Zunächst glaubte Marco an eine Verwechslung. Doch der Albtraum endete erst nach 247 Tagen.

Köln. Die 247 Tage in türkischer Haft sind vorbei - der Albtraum hat ein Ende. Marco W. (17) aus Uelzen ist wieder in Deutschland. Nach Hause wollte er noch nicht.

"Es war eine sehr schwere Zeit. Ich brauche jetzt erst einmal sehr viel Ruhe", sagte der Schüler gestern Abend dem Fernsehsender RTL. Dieser schirmt Marco und seine Familie nach der Rückkehr ab. Am Sonnabend waren der Junge und sein Vater in Nürnberg mit einem Privatjet gelandet. In seiner ersten öffentlichen Stellungnahme hatte sich Marco für die Hilfe aus der deutschen Bevölkerung bedankt. "Ich möchte mich bei all den Leuten bedanken, die mich sehr, sehr viel unterstützt haben, mit Briefen, mit Faxen - all das hat mir sehr viel Kraft gegeben." Ruhig und gefasst erklärte er: "Ich bin überglücklich, dass ich mit meiner Familie wieder zusammen bin, mit meiner Mutter und meinem Vater, und dass ich mit meiner Familie Weihnachten feiern kann und ins neue Jahr gut komme." Zu der Anschuldigung und den Haftbedingungen äußerte sich Marco auf Anraten seines Anwalts nicht.
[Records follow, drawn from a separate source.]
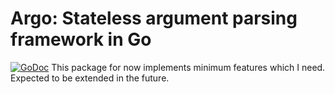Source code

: # Argo: Stateless argument parsing framework in Go
[![GoDoc](https://godoc.org/gitlab.com/kavenc/argo?status.svg)](https://godoc.org/gitlab.com/kavenc/argo)
This package for now implements minimum features which I need. Expected to be extended in the future.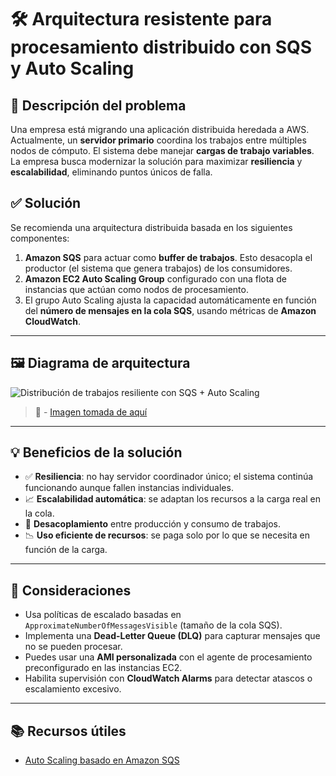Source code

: # 🛠️ Arquitectura resistente para procesamiento distribuido con SQS y Auto Scaling

## 📝 Descripción del problema

Una empresa está migrando una aplicación distribuida heredada a AWS. Actualmente, un **servidor primario** coordina los trabajos entre múltiples nodos de cómputo. El sistema debe manejar **cargas de trabajo variables**. La empresa busca modernizar la solución para maximizar **resiliencia** y **escalabilidad**, eliminando puntos únicos de falla.

## ✅ Solución

Se recomienda una arquitectura distribuida basada en los siguientes componentes:

1. **Amazon SQS** para actuar como **buffer de trabajos**. Esto desacopla el productor (el sistema que genera trabajos) de los consumidores.
2. **Amazon EC2 Auto Scaling Group** configurado con una flota de instancias que actúan como nodos de procesamiento.
3. El grupo Auto Scaling ajusta la capacidad automáticamente en función del **número de mensajes en la cola SQS**, usando métricas de **Amazon CloudWatch**.

---

## 🖼️ Diagrama de arquitectura

![Distribución de trabajos resiliente con SQS + Auto Scaling](./01-job-dispatch-sqs-autoscaling.png)

> 🎯 - [Imagen tomada de aquí](https://docs.aws.amazon.com/autoscaling/ec2/userguide/as-using-sqs-queue.html)

---

## 💡 Beneficios de la solución

- ✅ **Resiliencia**: no hay servidor coordinador único; el sistema continúa funcionando aunque fallen instancias individuales.
- 📈 **Escalabilidad automática**: se adaptan los recursos a la carga real en la cola.
- 🔀 **Desacoplamiento** entre producción y consumo de trabajos.
- 📉 **Uso eficiente de recursos**: se paga solo por lo que se necesita en función de la carga.

---

## 🔧 Consideraciones

- Usa políticas de escalado basadas en `ApproximateNumberOfMessagesVisible` (tamaño de la cola SQS).
- Implementa una **Dead-Letter Queue (DLQ)** para capturar mensajes que no se pueden procesar.
- Puedes usar una **AMI personalizada** con el agente de procesamiento preconfigurado en las instancias EC2.
- Habilita supervisión con **CloudWatch Alarms** para detectar atascos o escalamiento excesivo.

---

## 📚 Recursos útiles

- [Auto Scaling basado en Amazon SQS](https://docs.aws.amazon.com/autoscaling/ec2/userguide/as-using-sqs-queue.html)
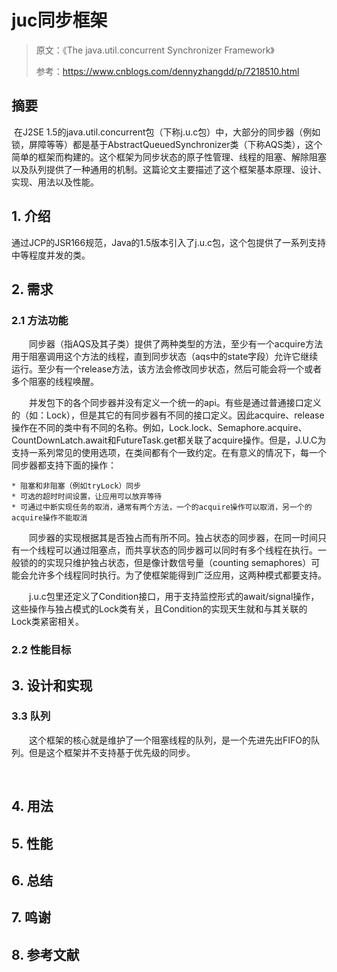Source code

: # juc同步框架

> 原文：《The java.util.concurrent Synchronizer Framework》
>
> 参考：https://www.cnblogs.com/dennyzhangdd/p/7218510.html

## 摘要

​        在J2SE 1.5的java.util.concurrent包（下称j.u.c包）中，大部分的同步器（例如锁，屏障等等）都是基于AbstractQueuedSynchronizer类（下称AQS类），这个简单的框架而构建的。这个框架为同步状态的原子性管理、线程的阻塞、解除阻塞以及队列提供了一种通用的机制。这篇论文主要描述了这个框架基本原理、设计、实现、用法以及性能。

## 1. 介绍

通过JCP的JSR166规范，Java的1.5版本引入了j.u.c包，这个包提供了一系列支持中等程度并发的类。

## 2. 需求

### 2.1 方法功能

　　同步器（指AQS及其子类）提供了两种类型的方法，至少有一个acquire方法用于阻塞调用这个方法的线程，直到同步状态（aqs中的state字段）允许它继续运行。至少有一个release方法，该方法会修改同步状态，然后可能会将一个或者多个阻塞的线程唤醒。

　　并发包下的各个同步器并没有定义一个统一的api。有些是通过普通接口定义的（如：Lock），但是其它的有同步器有不同的接口定义。因此acquire、release操作在不同的类中有不同的名称。例如，Lock.lock、Semaphore.acquire、CountDownLatch.await和FutureTask.get都关联了acquire操作。但是，J.U.C为支持一系列常见的使用选项，在类间都有个一致约定。在有意义的情况下，每一个同步器都支持下面的操作：

	* 阻塞和非阻塞（例如tryLock）同步
	* 可选的超时时间设置，让应用可以放弃等待
	* 可通过中断实现任务的取消，通常有两个方法，一个的acquire操作可以取消，另一个的acquire操作不能取消

　　同步器的实现根据其是否独占而有所不同。独占状态的同步器，在同一时间只有一个线程可以通过阻塞点，而共享状态的同步器可以同时有多个线程在执行。一般锁的的实现只维护独占状态，但是像计数信号量（counting semaphores）可能会允许多个线程同时执行。为了使框架能得到广泛应用，这两种模式都要支持。

　　j.u.c包里还定义了Condition接口，用于支持监控形式的await/signal操作，这些操作与独占模式的Lock类有关，且Condition的实现天生就和与其关联的Lock类紧密相关。

### 2.2 性能目标



## 3. 设计和实现

### 3.3 队列

　　这个框架的核心就是维护了一个阻塞线程的队列，是一个先进先出FIFO的队列。但是这个框架并不支持基于优先级的同步。

​		

## 4. 用法



## 5. 性能



## 6. 总结



## 7. 鸣谢



## 8. 参考文献







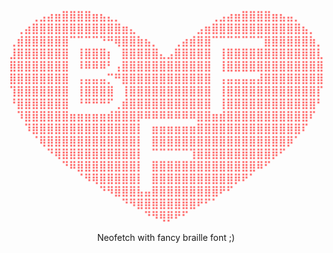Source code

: <h3 align="center" style="color: #ff6e6e; font_size: 10;">
⠀⠀⠀⢀⣠⣴⣶⣿⣿⣿⣿⣶⣦⣄⡀⠀⠀⠀⠀⠀⠀⠀⠀⠀⠀⠀⠀⢀⣠⣴⣶⣿⣿⣿⣿⣶⣦⣤⡀⠀⠀⠀<br/>
⠀⢀⣴⣿⣿⣿⣿⣿⣿⣿⣿⣿⣿⣿⣿⣶⣄⠀⠀⠀⠀⠀⠀⠀⠀⣠⣶⣿⣿⣿⣿⣿⣿⣿⣿⣿⣿⣿⣿⣦⡀⠀<br/>
⢀⣾⣿⣿⣿⣿⣿⣿⠉⠉⠉⠉⠙⠛⢿⣿⣿⣷⣦⡀⠀⠀⢀⣴⣾⣿⣿⠉⠉⠉⠉⠉⠉⠉⣿⣿⣿⣿⣿⣿⣷⡀<br/>
⣸⣿⣿⣿⣿⣿⣿⣿⠀⢸⣿⣿⣿⡆⠀⣿⣿⣿⣿⣿⣄⣠⣿⣿⣿⣿⣿⠀⢸⣿⣿⣿⣿⣿⣿⣿⣿⣿⣿⣿⣿⣇<br/>
⣿⣿⣿⣿⣿⣿⣿⣿⠀⠸⠿⠿⠿⠃⢠⣿⣿⣿⣿⣿⣿⣿⣿⣿⣿⣿⣿⠀⢸⣿⣿⣿⣿⣿⣿⣿⣿⣿⣿⣿⣿⣿<br/>
⣿⣿⣿⣿⣿⣿⣿⣿⠀⢠⣤⣤⣤⡉⠛⣿⣿⣿⣿⣿⣿⣿⣿⣿⣿⣿⣿⠀⢠⣤⣤⣤⣤⣼⣿⣿⣿⣿⣿⣿⣿⣿<br/>
⢹⣿⣿⣿⣿⣿⣿⣿⠀⢸⣿⣿⣿⣿⠀⢸⣿⣿⣿⣿⣿⣿⣿⣿⣿⣿⣿⠀⢸⣿⣿⣿⣿⣿⣿⣿⣿⣿⣿⣿⣿⡏<br/>
⠘⣿⣿⣿⣿⣿⣿⣿⠀⠘⠛⠛⠛⠋⢀⣾⣿⣿⣿⣿⣿⣿⣿⣿⣿⣿⣿⠀⢸⣿⣿⣿⣿⣿⣿⣿⣿⣿⣿⣿⣿⠃<br/>
⠀⠹⣿⣿⣿⣿⣿⣿⣶⣶⣶⣶⣶⣾⣿⣿⣿⡿⠿⠿⠿⠿⠿⠿⠿⣿⣿⣶⣾⣿⣿⣿⣿⣿⣿⣿⣿⣿⣿⣿⠏⠀<br/>
⠀⠀⠹⣿⣿⣿⣿⣿⣿⣿⣿⣿⣿⣿⣿⣿⣿⡇⠀⣶⣶⣶⣶⣶⣶⣿⣿⣿⣿⣿⣿⣿⣿⣿⣿⣿⣿⣿⣿⠏⠀⠀<br/>
⠀⠀⠀⠈⢿⣿⣿⣿⣿⣿⣿⣿⣿⣿⣿⣿⣿⡇⠀⣿⣿⣿⣿⣿⣿⣿⣿⣿⣿⣿⣿⣿⣿⣿⣿⣿⣿⡿⠁⠀⠀⠀<br/>
⠀⠀⠀⠀⠀⠙⢿⣿⣿⣿⣿⣿⣿⣿⣿⣿⣿⡇⠀⠉⠉⠉⠉⠉⢹⣿⣿⣿⣿⣿⣿⣿⣿⣿⣿⡿⠋⠀⠀⠀⠀⠀<br/>
⠀⠀⠀⠀⠀⠀⠀⠙⠿⣿⣿⣿⣿⣿⣿⣿⣿⡇⠀⣿⣿⣿⣿⣿⣿⣿⣿⣿⣿⣿⣿⣿⣿⠿⠋⠀⠀⠀⠀⠀⠀⠀<br/>
⠀⠀⠀⠀⠀⠀⠀⠀⠀⠈⠻⢿⣿⣿⣿⣿⣿⡇⠀⣿⣿⣿⣿⣿⣿⣿⣿⣿⣿⣿⡿⠟⠁⠀⠀⠀⠀⠀⠀⠀⠀⠀<br/>
⠀⠀⠀⠀⠀⠀⠀⠀⠀⠀⠀⠀⠙⠻⣿⣿⣿⣧⣤⣿⣿⣿⣿⣿⣿⣿⣿⣿⠟⠋⠀⠀⠀⠀⠀⠀⠀⠀⠀⠀⠀⠀<br/>
⠀⠀⠀⠀⠀⠀⠀⠀⠀⠀⠀⠀⠀⠀⠀⠙⠻⣿⣿⣿⣿⣿⣿⣿⣿⠟⠋⠁⠀⠀⠀⠀⠀⠀⠀⠀⠀⠀⠀⠀⠀⠀<br/>
⠀⠀⠀⠀⠀⠀⠀⠀⠀⠀⠀⠀⠀⠀⠀⠀⠀⠀⠙⠻⢿⡿⠟⠋⠀⠀⠀⠀⠀⠀⠀⠀⠀⠀⠀⠀⠀⠀⠀⠀⠀⠀<br/>
</h3>
<p align="center">Neofetch with fancy braille font ;)</p>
Allerdings ging aus seinen Aussagen hervor, dass er den Vorwurf, die Britin Charlotte (13) missbraucht zu haben, weiterhin bestreitet. Nach seiner Festnahme und der Konfrontation mit den Anschuldigungen, seien er und seine Eltern zunächst von einer Verwechslung ausgegangen, berichtete Marco. Auf dem Weg ins Gefängnis habe er sich gefragt: "Was ist los?" Er habe geglaubt, "das wird sich alles aufklären". Doch schon am Abend wurde dem 17-Jährigen der Ernst der Lage klar und dass die Rückkehr in die Heimat dauern werde. "Wir dachten, dass es irgendwann in der Nacht oder am nächsten Tag geht. Aber das hat sich ja ein bisschen länger verschoben."

Marco befindet sich derzeit an einem geheim gehaltenen Ort. "Ich bin, glaube ich, immer noch genauso wie vorher, aber habe sehr viele Sachen neu hinzugelernt." Vor seiner Verhaftung sei er "ein ganz normaler deutscher Junge" gewesen. "Ich war mit der Schule noch nicht fertig, wollte den Abschluss machen, dann bin ich in die Türkei in den Urlaub gekommen . . . Das sollte noch einmal ein Entspannungsurlaub werden, bevor das große Lernen anfängt und der Abschluss in der Tasche ist . . . Danach wollte ich auf die Fachoberschule gehen und wollte später dann auch in einen Technikberuf gehen, vielleicht irgendetwas in Richtung Energietechnik."

Zu seinem Gefängnisaufenthalt sagte der Schüler: "Man kann sich ja ein bisschen die Zeit vertreiben mit Sport, mit Fernsehen." Ein türkisches Strafgericht hatte Marco am Freitag auf freien Fuß gesetzt. Der Prozess soll am 1. April fortgesetzt werden.